WORK TO BE COMPLETED: Take each line of the entries below that contains "résoudre" and copy it.

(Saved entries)

········

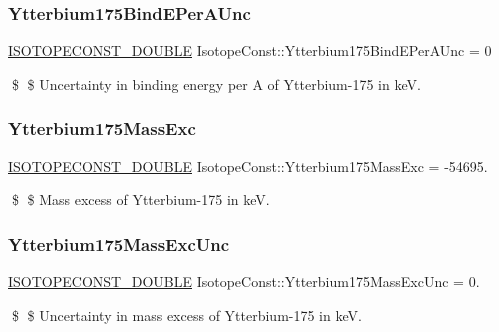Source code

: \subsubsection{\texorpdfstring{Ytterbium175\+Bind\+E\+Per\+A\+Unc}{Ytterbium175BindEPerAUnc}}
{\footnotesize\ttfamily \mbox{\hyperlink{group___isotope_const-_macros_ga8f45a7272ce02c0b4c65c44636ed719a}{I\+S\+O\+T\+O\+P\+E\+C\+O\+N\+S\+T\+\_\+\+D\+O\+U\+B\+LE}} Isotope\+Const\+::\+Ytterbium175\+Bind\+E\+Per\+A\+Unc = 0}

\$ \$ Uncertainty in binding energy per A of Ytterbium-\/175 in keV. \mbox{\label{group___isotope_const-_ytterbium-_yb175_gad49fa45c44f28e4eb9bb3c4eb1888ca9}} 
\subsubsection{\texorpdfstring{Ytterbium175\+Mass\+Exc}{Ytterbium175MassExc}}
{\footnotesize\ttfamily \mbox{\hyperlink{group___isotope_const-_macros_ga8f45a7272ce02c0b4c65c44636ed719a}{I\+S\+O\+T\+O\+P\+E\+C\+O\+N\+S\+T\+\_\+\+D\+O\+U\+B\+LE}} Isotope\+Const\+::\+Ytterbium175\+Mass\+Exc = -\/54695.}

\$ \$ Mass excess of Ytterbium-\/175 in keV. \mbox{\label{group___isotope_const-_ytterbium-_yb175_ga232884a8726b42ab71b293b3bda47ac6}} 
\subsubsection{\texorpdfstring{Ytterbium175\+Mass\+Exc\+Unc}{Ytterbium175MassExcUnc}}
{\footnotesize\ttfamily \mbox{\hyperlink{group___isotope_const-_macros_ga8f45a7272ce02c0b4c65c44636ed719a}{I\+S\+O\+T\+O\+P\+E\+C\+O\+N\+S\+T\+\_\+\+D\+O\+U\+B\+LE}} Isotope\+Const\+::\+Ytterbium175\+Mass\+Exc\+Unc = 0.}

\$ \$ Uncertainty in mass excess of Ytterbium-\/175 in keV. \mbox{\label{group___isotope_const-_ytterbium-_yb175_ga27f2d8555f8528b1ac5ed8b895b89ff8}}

········

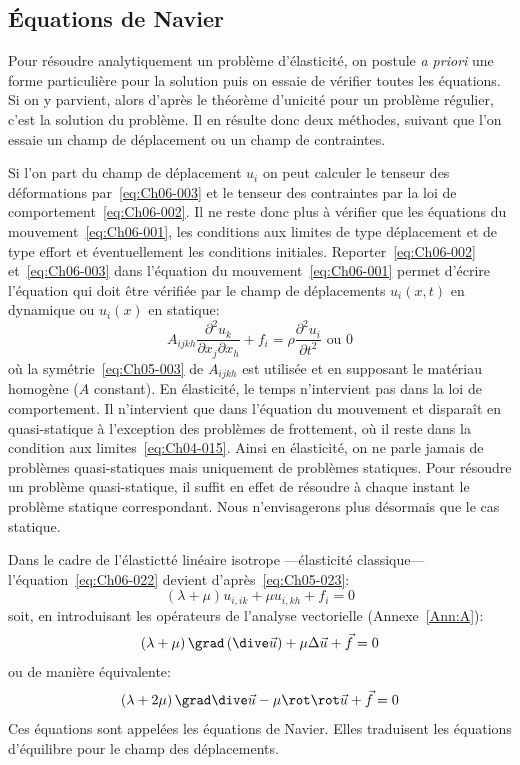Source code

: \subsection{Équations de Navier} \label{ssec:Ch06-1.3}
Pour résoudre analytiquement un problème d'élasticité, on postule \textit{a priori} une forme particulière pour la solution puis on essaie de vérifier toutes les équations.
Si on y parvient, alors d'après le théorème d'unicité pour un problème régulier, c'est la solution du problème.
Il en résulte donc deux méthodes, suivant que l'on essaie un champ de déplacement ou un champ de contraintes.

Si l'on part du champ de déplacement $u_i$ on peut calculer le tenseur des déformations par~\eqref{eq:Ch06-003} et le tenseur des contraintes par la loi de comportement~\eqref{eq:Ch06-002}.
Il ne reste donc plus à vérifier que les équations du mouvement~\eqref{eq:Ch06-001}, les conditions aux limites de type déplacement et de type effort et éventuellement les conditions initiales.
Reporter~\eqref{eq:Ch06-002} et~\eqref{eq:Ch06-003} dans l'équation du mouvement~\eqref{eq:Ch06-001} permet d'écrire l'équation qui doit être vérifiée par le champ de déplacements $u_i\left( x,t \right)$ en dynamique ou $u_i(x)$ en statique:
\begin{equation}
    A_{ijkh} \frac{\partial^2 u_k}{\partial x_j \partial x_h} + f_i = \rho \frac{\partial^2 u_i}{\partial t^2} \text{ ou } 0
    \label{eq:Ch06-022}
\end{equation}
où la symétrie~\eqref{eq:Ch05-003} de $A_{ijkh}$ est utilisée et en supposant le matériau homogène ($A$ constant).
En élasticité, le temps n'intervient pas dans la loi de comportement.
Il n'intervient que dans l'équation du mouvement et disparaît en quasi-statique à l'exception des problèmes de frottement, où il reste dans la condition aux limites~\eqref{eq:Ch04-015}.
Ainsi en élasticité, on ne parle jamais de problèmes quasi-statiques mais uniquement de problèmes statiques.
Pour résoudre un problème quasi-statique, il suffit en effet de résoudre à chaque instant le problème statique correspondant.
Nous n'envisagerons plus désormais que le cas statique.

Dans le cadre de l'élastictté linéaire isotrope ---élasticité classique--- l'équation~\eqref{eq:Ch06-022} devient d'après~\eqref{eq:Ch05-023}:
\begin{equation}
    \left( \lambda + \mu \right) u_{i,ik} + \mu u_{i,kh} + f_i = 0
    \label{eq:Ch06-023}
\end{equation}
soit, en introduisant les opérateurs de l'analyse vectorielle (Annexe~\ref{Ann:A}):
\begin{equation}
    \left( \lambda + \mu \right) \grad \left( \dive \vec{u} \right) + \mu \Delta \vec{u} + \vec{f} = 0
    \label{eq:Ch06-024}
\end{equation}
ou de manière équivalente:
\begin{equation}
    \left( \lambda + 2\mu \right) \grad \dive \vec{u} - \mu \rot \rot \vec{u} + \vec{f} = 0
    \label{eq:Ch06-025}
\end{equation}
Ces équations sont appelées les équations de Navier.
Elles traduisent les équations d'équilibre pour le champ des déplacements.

········

SOLUTION TO THIS TASK:
Pour résoudre analytiquement un problème d'élasticité, on postule \textit{a priori} une forme particulière pour la solution puis on essaie de vérifier toutes les équations.
Pour résoudre un problème quasi-statique, il suffit en effet de résoudre à chaque instant le problème statique correspondant.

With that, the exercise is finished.